* The problem *
The entries below hold a line with "- web UI: fix Tokenizer label alignment" and a line with "- web-UI: hide cfg". Return those lines and all that lie between them, exactly and only.
====== Records shown
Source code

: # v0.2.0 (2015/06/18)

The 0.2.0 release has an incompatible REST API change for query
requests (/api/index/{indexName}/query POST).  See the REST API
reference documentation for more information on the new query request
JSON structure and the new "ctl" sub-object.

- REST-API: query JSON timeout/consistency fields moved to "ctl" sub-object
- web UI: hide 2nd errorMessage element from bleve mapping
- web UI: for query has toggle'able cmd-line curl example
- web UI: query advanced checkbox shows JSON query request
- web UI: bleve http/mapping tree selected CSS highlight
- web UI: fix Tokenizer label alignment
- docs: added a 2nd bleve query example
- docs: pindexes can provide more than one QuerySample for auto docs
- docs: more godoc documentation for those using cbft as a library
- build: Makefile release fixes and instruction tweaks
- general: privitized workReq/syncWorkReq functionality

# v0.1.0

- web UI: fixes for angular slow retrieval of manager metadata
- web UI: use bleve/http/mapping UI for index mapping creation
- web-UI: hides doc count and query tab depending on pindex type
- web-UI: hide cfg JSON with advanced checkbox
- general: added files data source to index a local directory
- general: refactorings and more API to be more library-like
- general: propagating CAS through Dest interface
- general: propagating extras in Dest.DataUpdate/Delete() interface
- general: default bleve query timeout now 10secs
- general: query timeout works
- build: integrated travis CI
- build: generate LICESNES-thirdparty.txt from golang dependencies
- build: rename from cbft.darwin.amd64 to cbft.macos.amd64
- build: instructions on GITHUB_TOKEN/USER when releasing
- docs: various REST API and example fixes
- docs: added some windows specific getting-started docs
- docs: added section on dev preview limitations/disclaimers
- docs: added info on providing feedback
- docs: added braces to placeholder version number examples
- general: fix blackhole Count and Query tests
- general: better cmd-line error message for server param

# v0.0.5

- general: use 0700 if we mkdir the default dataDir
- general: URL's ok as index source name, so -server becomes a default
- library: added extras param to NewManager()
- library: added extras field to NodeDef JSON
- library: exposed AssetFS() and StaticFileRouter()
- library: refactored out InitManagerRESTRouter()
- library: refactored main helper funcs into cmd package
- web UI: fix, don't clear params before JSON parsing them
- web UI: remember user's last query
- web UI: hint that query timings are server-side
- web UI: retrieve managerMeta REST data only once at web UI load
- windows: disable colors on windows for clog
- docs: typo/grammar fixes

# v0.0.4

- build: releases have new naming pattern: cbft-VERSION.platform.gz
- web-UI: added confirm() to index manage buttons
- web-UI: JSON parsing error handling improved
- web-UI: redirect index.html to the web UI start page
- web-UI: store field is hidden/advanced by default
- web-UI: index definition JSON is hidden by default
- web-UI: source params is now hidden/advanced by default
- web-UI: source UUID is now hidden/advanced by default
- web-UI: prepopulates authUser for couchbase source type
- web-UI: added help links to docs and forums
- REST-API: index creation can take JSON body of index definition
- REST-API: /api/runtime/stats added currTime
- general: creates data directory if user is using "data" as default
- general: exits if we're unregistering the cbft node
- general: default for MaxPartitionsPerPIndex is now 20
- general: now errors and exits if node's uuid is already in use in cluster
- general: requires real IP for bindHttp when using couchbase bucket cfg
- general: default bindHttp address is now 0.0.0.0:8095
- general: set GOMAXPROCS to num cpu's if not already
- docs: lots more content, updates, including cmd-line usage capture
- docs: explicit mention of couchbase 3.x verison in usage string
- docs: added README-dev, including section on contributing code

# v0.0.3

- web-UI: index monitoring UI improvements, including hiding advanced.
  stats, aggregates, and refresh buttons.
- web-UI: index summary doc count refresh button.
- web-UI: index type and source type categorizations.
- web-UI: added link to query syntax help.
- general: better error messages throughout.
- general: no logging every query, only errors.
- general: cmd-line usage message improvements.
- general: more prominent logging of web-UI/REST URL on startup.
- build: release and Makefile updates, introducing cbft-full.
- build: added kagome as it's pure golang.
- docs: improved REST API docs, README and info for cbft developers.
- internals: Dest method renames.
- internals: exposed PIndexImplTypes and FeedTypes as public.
============
====== Records shown
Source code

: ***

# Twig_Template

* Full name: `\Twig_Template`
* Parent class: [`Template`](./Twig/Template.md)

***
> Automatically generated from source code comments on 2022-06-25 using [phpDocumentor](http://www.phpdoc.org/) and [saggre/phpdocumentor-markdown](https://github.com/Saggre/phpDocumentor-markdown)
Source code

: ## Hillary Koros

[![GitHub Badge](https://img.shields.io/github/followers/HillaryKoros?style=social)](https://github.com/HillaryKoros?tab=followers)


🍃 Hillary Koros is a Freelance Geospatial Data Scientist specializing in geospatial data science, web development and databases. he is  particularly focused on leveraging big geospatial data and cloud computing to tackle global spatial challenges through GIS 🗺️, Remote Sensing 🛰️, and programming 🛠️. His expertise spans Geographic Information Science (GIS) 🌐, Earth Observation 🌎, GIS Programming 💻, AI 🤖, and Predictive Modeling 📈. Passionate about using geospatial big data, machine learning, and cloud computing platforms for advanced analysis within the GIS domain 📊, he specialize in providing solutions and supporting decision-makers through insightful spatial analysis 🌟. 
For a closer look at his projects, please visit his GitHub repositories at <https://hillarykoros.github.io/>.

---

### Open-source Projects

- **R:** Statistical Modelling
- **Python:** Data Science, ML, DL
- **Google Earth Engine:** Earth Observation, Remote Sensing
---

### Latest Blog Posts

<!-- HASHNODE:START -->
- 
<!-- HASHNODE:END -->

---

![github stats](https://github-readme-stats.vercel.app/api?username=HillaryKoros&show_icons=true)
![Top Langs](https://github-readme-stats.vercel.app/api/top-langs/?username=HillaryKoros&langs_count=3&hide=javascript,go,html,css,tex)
============
====== Records shown
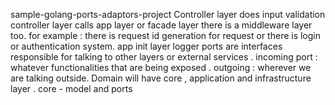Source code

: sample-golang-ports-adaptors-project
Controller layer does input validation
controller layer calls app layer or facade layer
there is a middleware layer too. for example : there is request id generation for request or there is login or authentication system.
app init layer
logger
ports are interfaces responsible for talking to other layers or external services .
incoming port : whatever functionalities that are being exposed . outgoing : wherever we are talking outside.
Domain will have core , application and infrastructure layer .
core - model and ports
============
* Written response *
- web UI: fix Tokenizer label alignment
- docs: added a 2nd bleve query example
- docs: pindexes can provide more than one QuerySample for auto docs
- docs: more godoc documentation for those using cbft as a library
- build: Makefile release fixes and instruction tweaks
- general: privitized workReq/syncWorkReq functionality

# v0.1.0

- web UI: fixes for angular slow retrieval of manager metadata
- web UI: use bleve/http/mapping UI for index mapping creation
- web-UI: hides doc count and query tab depending on pindex type
- web-UI: hide cfg JSON with advanced checkbox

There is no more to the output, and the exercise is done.